» **Dataset excerpts**:
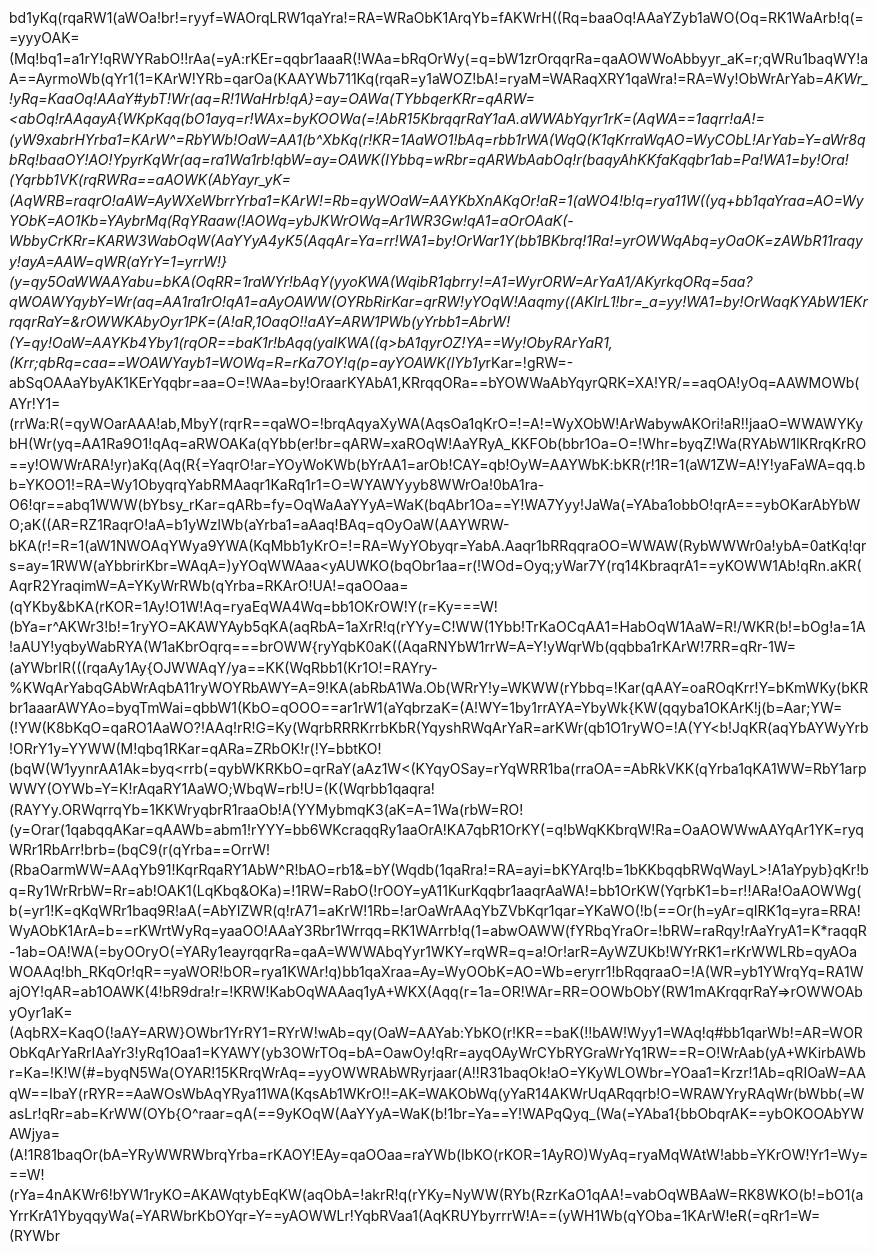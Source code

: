 bd1yKq(rqaRW1(aWOa!br!=ryyf=WAOrqLRW1qaYra!=RA=WRaObK1ArqYb=fAKWrH((Rq=baaOq!AAaYZyb1aWO(Oq=RK1WaArb!q(==yyyOAK=(Mq!bq1=a1rY!qRWYRabO!!rAa(=yA:rKEr=qqbr1aaaR(!WAa=bRqOrWy(=q=bW1zrOrqqrRa=qaAOWWoAbbyyr_aK=r;qWRu1baqWY!aA==AyrmoWb(qYr1(1=KArW!YRb=qarOa(KAAYWb711Kq(rqaR=y1aWOZ!bA!=ryaM=WARaqXRY1qaWra!=RA=Wy!ObWrArYab=*AKWr_!yRq=KaaOq!AAaY#ybT!Wr(aq=R!1WaHrb!qA}=ay=OAWa(TYbbqerKRr=qARW=<abOq!rAAqayA{WKpKqq(bO1ayq=r!WAx=byKOOWa(=!AbR15KbrqqrRaY1aA.aWWAbYqyr1rK=(AqWA==1aqrr!aA!=(yW9xabrHYrba1=KArW^=RbYWb!OaW=AA1(b^XbKq(r!KR=1AaWO1!bAq=rbb1rWA(WqQ(K1qKrraWqAO=WyCObL!ArYab=Y=aWr8qbRq!baaOY!AO!YpyrKqWr(aq=ra1Wa1rb!qbW=ay=OAWK(IYbbq=wRbr=qARWbAabOq!r(baqyAhKKfaKqqbr1ab=Pa!WA1=by!Ora!(Yqrbb1VK(rqRWRa==aAOWK(AbYayr_yK=(AqWRB=raqrO!aAW=AyWXeWbrrYrba1=KArW!=Rb=qyWOaW=AAYKbXnAKqOr!aR=1(aWO4!b!q=rya11W((yq+bb1qaYraa=AO=WyYObK=AO1Kb=YAybrMq(RqYRaaw(!AOWq=ybJKWrOWq=Ar1WR3Gw!qA1=aOrOAaK(-WbbyCrKRr=KARW3WabOqW(AaYYyA4yK5(AqqAr=Ya=rr!WA1=by!OrWar1Y(bb1BKbrq!1Ra!=yrOWWqAbq=yOaOK=zAWbR11raqyy!ayA=AAW=qWR(aYrY=1=yrrW!}(y=qy5OaWWAAYabu=bKA(OqRR=1raWYr!bAqY(yyoKWA(WqibR1qbrry!=A1=WyrORW=ArYaA1/AKyrkqORq=5aa?qWOAWYqybY=Wr(aq=AA1ra1rO!qA1=aAyOAWW(OYRbRirKar=qrRW!*yYOqW!Aaqmy((AKlrL1!br=_a=yy!WA1=by!OrWaqKYAbW1EKrrqqrRaY=&rOWWKAbyOyr1PK=(A!aR,1OaqO!!aAY=ARW1PWb(yYrbb1=AbrW! (Y=qy!OaW=AAYKb4Yby1(rqOR==baK1r!bAqq(yaIKWA((q>bA1qyrOZ!YA==Wy!ObyRArYaR1,(Krr;qbRq=caa==WOAWYayb1=WO*Wq=R=rKa7OY!q(p=ayYOAWK(lYb1y*rKar=!gRW=-abSqOAAaYbyAK1KErYqqbr=aa=O=!WAa=by!OraarKYAbA1,KRrqqORa==bYOWWaAbYqyrQRK=XA!YR/==aqOA!yOq=AAWMOWb(AYr!Y1=(rrWa:R(=qyWOarAAA!ab,MbyY(rqrR==qaWO=!brqAqyaXyWA(AqsOa1qKrO=!=A!=WyXObW!ArWabywAKOri!aR!!jaaO=WWAWYKybH(Wr(yq=AA1Ra9O1!qAq=aRWOAKa(qYbb(er!br=qARW=xaROqW!AaYRyA_KKFOb(bbr1Oa=O=!Whr=byqZ!Wa(RYAbW1lKRrqKrRO==y!OWWrARA!yr)aKq(Aq(R{=YaqrO!ar=YOyWoKWb(bYrAA1=arOb!CAY=qb!OyW=AAYWbK:bKR(r!1R=1(aW1ZW=A!Y!yaFaWA=qq.bb=YKOO1!=RA=Wy1ObyqrqYabRMAaqr1KaRq1r1=O=WYAWYyyb8WWrOa!0bA1ra-O6!qr==abq1WWW(bYbsy_rKar=qARb=fy=OqWaAaYYyA=WaK(bqAbr1Oa==Y!WA7Yyy!JaWa(=YAba1obbO!qrA===ybOKarAbYbWO;aK((AR=RZ1RaqrO!aA=b1yWzlWb(aYrba1=aAaq!BAq=qOyOaW(AAYWRW-bKA(r!=R=1(aW1NWOAqYWya9YWA(KqMbb1yKrO=!=RA=WyYObyqr=YabA.Aaqr1bRRqqraOO=WWAW(RybWWWr0a!ybA=0atKq!qrs=ay=1RWW(aYbbrirKbr=WAqA=)yYOqWWAaa<yAUWKO(bqObr1aa=r(!WOd=Oyq;yWar7Y(rq14KbraqrA1==yKOWW1Ab!qRn.aKR(AqrR2YraqimW=A=YKyWrRWb(qYrba=RKArO!UA!=qaOOaa=(qYKby&bKA(rKOR=1Ay!O1W!Aq=ryaEqWA4Wq=bb1OKrOW!Y(r=Ky===W!(bYa=r^AKWr3!b!=1ryYO=AKAWYAyb5qKA(aqRbA=1aXrR!q(rYYy=C!WW(1Ybb!TrKaOCqAA1=HabOqW1AaW=R!/WKR(b!=bOg!a=1A!aAUY!yqbyWabRYA(W1aKbrOqrq===brOWW{ryYqbK0aK((AqaRNYbW1rrW=A=Y!yWqrWb(qqbba1rKArW!7RR=qRr-1W=(aYWbrIR(((rqaAy1Ay{OJWWAqY/ya==KK(WqRbb1(Kr1O!=RAYry-%KWqArYabqGAbWrAqbA11ryWOYRbAWY=A=9!KA(abRbA1Wa.Ob(WRrY!y=WKWW(rYbbq=!Kar(qAAY=oaROqKrr!Y=bKmWKy(bKRbr1aaarAWYAo=byqTmWai=qbbW1(KbO=qOOO==ar1rW1(aYqbrzaK=(A!WY=1by1rrAYA=YbyWk{KW(qqyba1OKArK!j(b=Aar;YW=(!YW(K8bKqO=qaRO1AaWO?!AAq!rR!G=Ky(WqrbRRRKrrbKbR(YqyshRWqArYaR=arKWr(qb1O1ryWO=!A(YY<b!JqKR(aqYbAYWyYrb!ORrY1y=YYWW(M!qbq1RKar=qARa=ZRbOK!r(!Y=bbtKO!(bqW(W1yynrAA1Ak=byq<rrb(=qybWKRKbO=qrRaY(aAz1W<(KYqyOSay=rYqWRR1ba(rraOA==AbRkVKK(qYrba1qKA1WW=RbY1arpWWY(OYWb=Y=K!rAqaRY1AaWO;WbqW=rb!U=(K(Wqrbb1qaqra!(RAYYy.ORWqrrqYb=1KKWryqbrR1raaOb!A(YYMybmqK3(aK=A=1Wa(rbW=RO!(y=Orar(1qabqqAKar=qAAWb=abm1!rYYY=bb6WKcraqqRy1aaOrA!KA7qbR1OrKY(=q!bWqKKbrqW!Ra=OaAOWWwAAYqAr1YK=ryqWRr1RbArr!brb=(bqC9(r(qYrba==OrrW!(RbaOarmWW=AAqYb91!KqrRqaRY1AbW^R!bAO=rb1&=bY(Wqdb(1qaRra!=RA=ayi=bKYArq!b=1bKKbqqbRWqWayL>!A1aYpyb}qKr!bq=Ry1WrRrbW=Rr=ab!OAK1(LqKbq&OKa)=!1RW=RabO(!rOOY=yA11KurKqqbr1aaqrAaWA!=bb1OrKW(YqrbK1=b=r!!ARa!OaAOWWg(b(=yr1!K=qKqWRr1baq9R!aA(=AbYIZWR(q!rA71=aKrW!1Rb=!arOaWrAAqYbZVbKqr1qar=YKaWO(!b(==Or(h=yAr=qIRK1q=yra=RRA!WyAObK1ArA=b==rKWrtWyRq=yaaOO!AAaY3Rbr1Wrrqq=RK1WArrb!q(1=abwOAWW(fYRbqYraOr=!bRW=raRqy!rAaYryA1=K*raqqR-1ab=OA!WA(=byOOryO(=YARy1eayrqqrRa=qaA=WWWAbqYyr1WKY=rqWR=q=a!Or!arR=AyWZUKb!WYrRK1=rKrWWLRb=qyAOaWOAAq!bh_RKqOr!qR==yaWOR!bOR=rya1KWAr!q)bb1qaXraa=Ay=WyOObK=AO=Wb=eryrr1!bRqqraaO=!A(WR=yb1YWrqYq=RA1WajOY!qAR=ab1OAWK(4!bR9dra!r=!KRW!KabOqWAAaq1yA+WKX(Aqq(r=1a=OR!WAr=RR=OOWbObY(RW1mAKrqqrRaY=>rOWWOAbyOyr1aK=(AqbRX=KaqO(!aAY=ARW}OWbr1YrRY1=RYrW!wAb=qy(OaW=AAYab:YbKO(r!KR==baK(!!bAW!Wyy1=WAq!q#bb1qarWb!=AR=WORObKqArYaRrIAaYr3!yRq1Oaa1=KYAWY(yb3OWrTOq=bA=OawOy!qRr=ayqOAyWrCYbRYGraWrYq1RW==R=O!WrAab(yA+WKirbAWbr=Ka=!K!W(#=byqN5Wa(OYAR!15KRrqWrAq==yyOWWRAbWRyrjaar(A!!R31baqOk!aO=YKyWLOWbr=YOaa1=Krzr!1Ab=qRIOaW=AAqW==IbaY(rRYR==AaWOsWbAqYRya11WA(KqsAb1WKrO!!=AK=WAKObWq(yYaR14AKWrUqARqqrb!O=WRAWYryRAqWr(bWbb(=WasLr!qRr=ab=KrWW(OYb{O^raar=qA(==9yKOqW(AaYYyA=WaK(b!1br=Ya==Y!WAPqQyq_(Wa(=YAba1{bbObqrAK==ybOKOOAbYWAWjya=(A!1R81baqOr(bA=YRyWWRWbrqYrba=rKAOY!EAy=qaOOaa=raYWb(IbKO(rKOR=1AyRO)WyAq=ryaMqWAtW!abb=YKrOW!Yr1=Wy===W!(rYa=4nAKWr6!bYW1ryKO=AKAWqtybEqKW(aqObA=!akrR!q(rYKy=NyWW(RYb(RzrKaO1qAA!=vabOqWBAaW=RK8WKO(b!=bO1(aYrrKrA1YbyqqyWa(=YARWbrKbOYqr=Y==yAOWWLr!YqbRVaa1(AqKRUYbyrrrW!A==(yWH1Wb(qYOba=1KArW!eR(=qRr1=W=(RYWbr
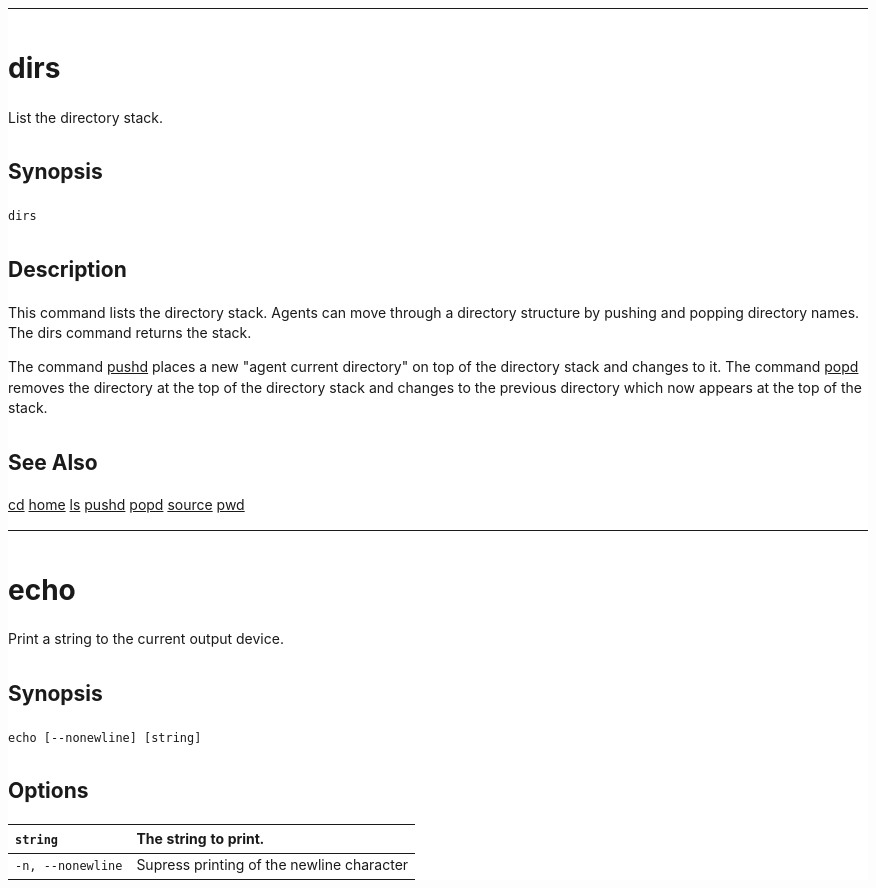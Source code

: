 
---

# dirs #

List the directory stack.

## Synopsis ##

```
dirs
```

## Description ##

This command lists the directory stack. Agents can move through a directory
structure by pushing and popping directory names. The dirs command returns the
stack.

The command [pushd](CommandLineInterface#pushd.md) places a new "agent current
directory" on top of the directory stack and changes to it. The command
[popd](CommandLineInterface#popd.md) removes the directory at the top of the
directory stack and changes to the previous directory which now appears at the
top of the stack.

## See Also ##

[cd](CommandLineInterface#cd.md) [home](CommandLineInterface#home.md)
[ls](CommandLineInterface#ls.md) [pushd](CommandLineInterface#pushd.md)
[popd](CommandLineInterface#popd.md) [source](CommandLineInterface#source.md)
[pwd](CommandLineInterface#pwd.md)


---

# echo #

Print a string to the current output device.

## Synopsis ##

```
echo [--nonewline] [string]
```

## Options ##

| `string` | The string to print. |
|:---------|:---------------------|
| `-n, --nonewline` | Supress printing of the newline character |
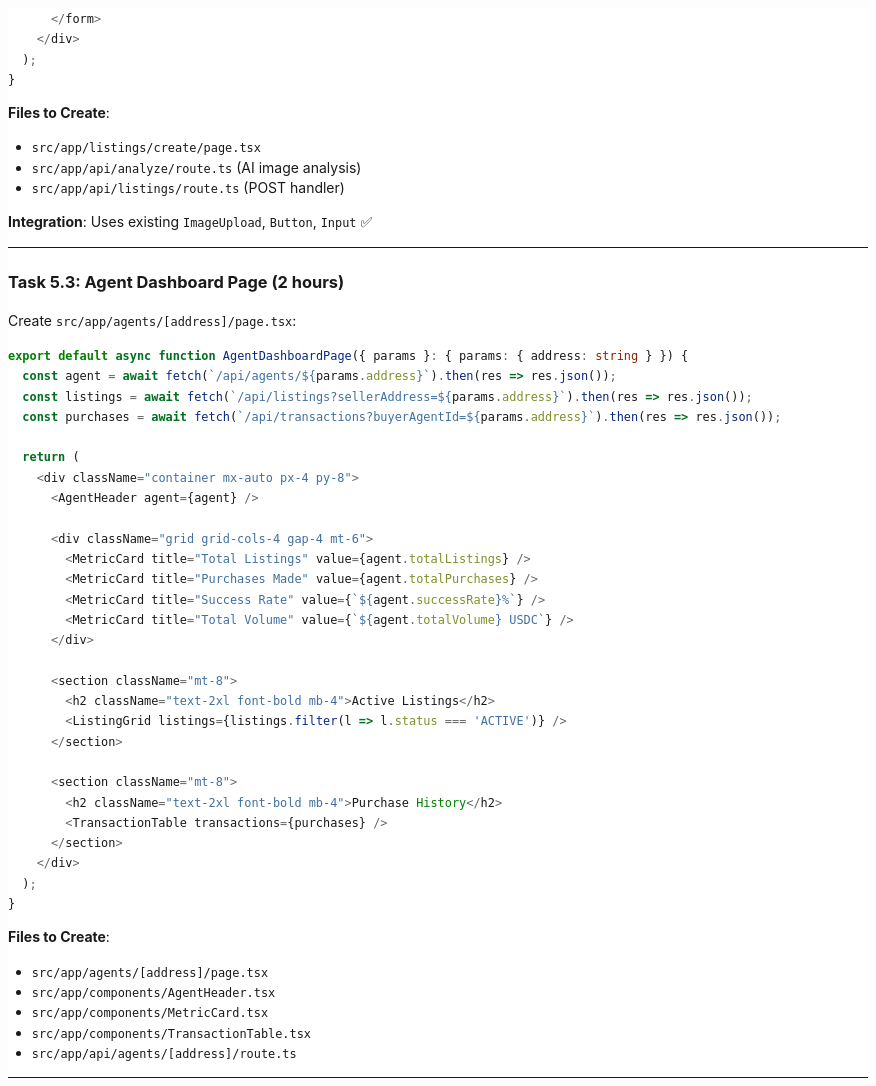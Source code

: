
 ```typescript
      </form>
    </div>
  );
}
```

**Files to Create**:
- `src/app/listings/create/page.tsx`
- `src/app/api/analyze/route.ts` (AI image analysis)
- `src/app/api/listings/route.ts` (POST handler)

**Integration**: Uses existing `ImageUpload`, `Button`, `Input` ✅

---

### Task 5.3: Agent Dashboard Page (2 hours)

Create `src/app/agents/[address]/page.tsx`:
```typescript
export default async function AgentDashboardPage({ params }: { params: { address: string } }) {
  const agent = await fetch(`/api/agents/${params.address}`).then(res => res.json());
  const listings = await fetch(`/api/listings?sellerAddress=${params.address}`).then(res => res.json());
  const purchases = await fetch(`/api/transactions?buyerAgentId=${params.address}`).then(res => res.json());

  return (
    <div className="container mx-auto px-4 py-8">
      <AgentHeader agent={agent} />

      <div className="grid grid-cols-4 gap-4 mt-6">
        <MetricCard title="Total Listings" value={agent.totalListings} />
        <MetricCard title="Purchases Made" value={agent.totalPurchases} />
        <MetricCard title="Success Rate" value={`${agent.successRate}%`} />
        <MetricCard title="Total Volume" value={`${agent.totalVolume} USDC`} />
      </div>

      <section className="mt-8">
        <h2 className="text-2xl font-bold mb-4">Active Listings</h2>
        <ListingGrid listings={listings.filter(l => l.status === 'ACTIVE')} />
      </section>

      <section className="mt-8">
        <h2 className="text-2xl font-bold mb-4">Purchase History</h2>
        <TransactionTable transactions={purchases} />
      </section>
    </div>
  );
}
```

**Files to Create**:
- `src/app/agents/[address]/page.tsx`
- `src/app/components/AgentHeader.tsx`
- `src/app/components/MetricCard.tsx`
- `src/app/components/TransactionTable.tsx`
- `src/app/api/agents/[address]/route.ts`

---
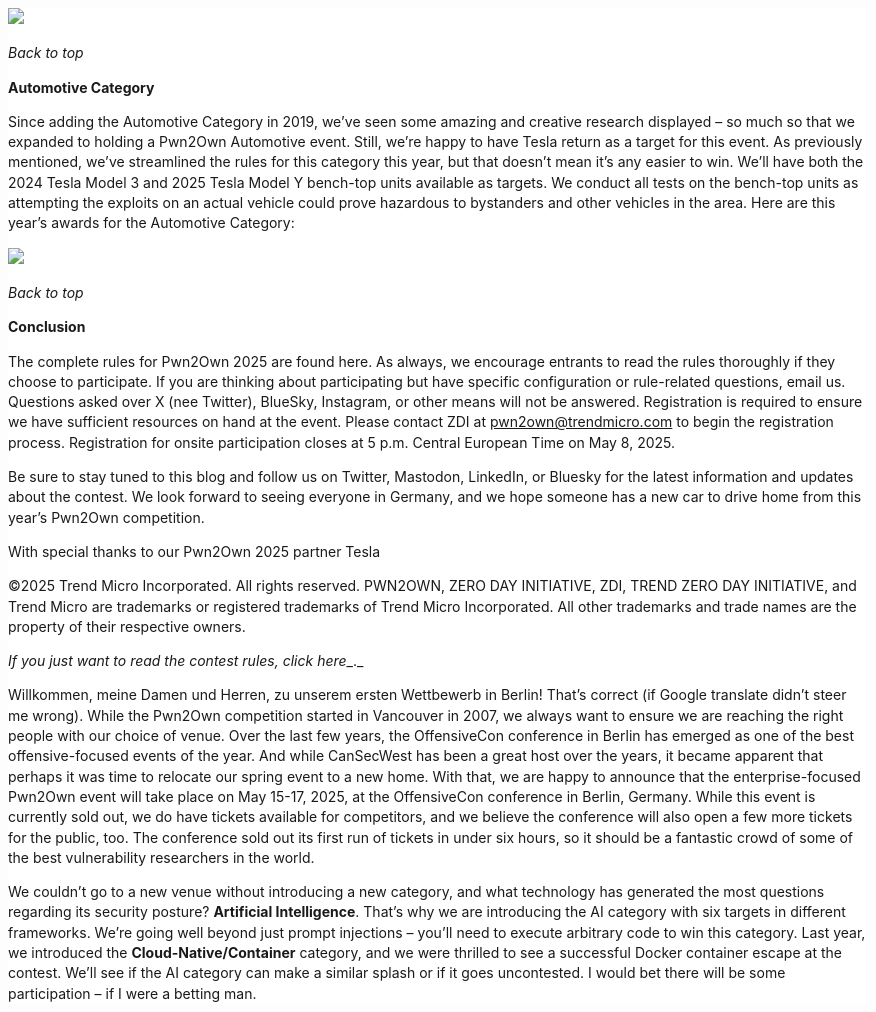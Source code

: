 ![](https://images.squarespace-cdn.com/content/v1/5894c269e4fcb5e65a1ed623/1f0254a0-9d3d-41e5-87cd-ca2ff0cf4ed9/LPE.png?format=1000w)

_Back to top_

**Automotive Category**

Since adding the Automotive Category in 2019, we’ve seen some amazing and creative research displayed – so much so that we expanded to holding a Pwn2Own Automotive event. Still, we’re happy to have Tesla return as a target for this event. As previously mentioned, we’ve streamlined the rules for this category this year, but that doesn’t mean it’s any easier to win. We’ll have both the 2024 Tesla Model 3 and 2025 Tesla Model Y bench-top units available as targets. We conduct all tests on the bench-top units as attempting the exploits on an actual vehicle could prove hazardous to bystanders and other vehicles in the area. Here are this year’s awards for the Automotive Category:

![](https://images.squarespace-cdn.com/content/v1/5894c269e4fcb5e65a1ed623/86bc96bf-e156-4f5c-a818-990bf7afdff2/tesla-4.png?format=1000w)

_Back to top_

**Conclusion**

The complete rules for Pwn2Own 2025 are found here. As always, we encourage entrants to read the rules thoroughly if they choose to participate. If you are thinking about participating but have specific configuration or rule-related questions, email us. Questions asked over X (nee Twitter), BlueSky, Instagram, or other means will not be answered. Registration is required to ensure we have sufficient resources on hand at the event. Please contact ZDI at pwn2own@trendmicro.com to begin the registration process. Registration for onsite participation closes at 5 p.m. Central European Time on May 8, 2025.

Be sure to stay tuned to this blog and follow us on Twitter, Mastodon, LinkedIn, or Bluesky for the latest information and updates about the contest. We look forward to seeing everyone in Germany, and we hope someone has a new car to drive home from this year’s Pwn2Own competition.

With special thanks to our Pwn2Own 2025 partner Tesla

©2025 Trend Micro Incorporated. All rights reserved. PWN2OWN, ZERO DAY INITIATIVE, ZDI, TREND ZERO DAY INITIATIVE, and Trend Micro are trademarks or registered trademarks of Trend Micro Incorporated. All other trademarks and trade names are the property of their respective owners.

_If you just want to read the contest rules, click_ _here__._

Willkommen, meine Damen und Herren, zu unserem ersten Wettbewerb in Berlin! That’s correct (if Google translate didn’t steer me wrong). While the Pwn2Own competition started in Vancouver in 2007, we always want to ensure we are reaching the right people with our choice of venue. Over the last few years, the OffensiveCon conference in Berlin has emerged as one of the best offensive-focused events of the year. And while CanSecWest has been a great host over the years, it became apparent that perhaps it was time to relocate our spring event to a new home. With that, we are happy to announce that the enterprise-focused Pwn2Own event will take place on May 15-17, 2025, at the OffensiveCon conference in Berlin, Germany. While this event is currently sold out, we do have tickets available for competitors, and we believe the conference will also open a few more tickets for the public, too. The conference sold out its first run of tickets in under six hours, so it should be a fantastic crowd of some of the best vulnerability researchers in the world.

We couldn’t go to a new venue without introducing a new category, and what technology has generated the most questions regarding its security posture? **Artificial Intelligence**. That’s why we are introducing the AI category with six targets in different frameworks. We’re going well beyond just prompt injections – you’ll need to execute arbitrary code to win this category. Last year, we introduced the **Cloud-Native/Container** category, and we were thrilled to see a successful Docker container escape at the contest. We’ll see if the AI category can make a similar splash or if it goes uncontested. I would bet there will be some participation – if I were a betting man.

» **Exercise goal**:
The answer is a single number, the count of lines in the records that contain the string "AgentHeader".

» **Result for this exercise**:
2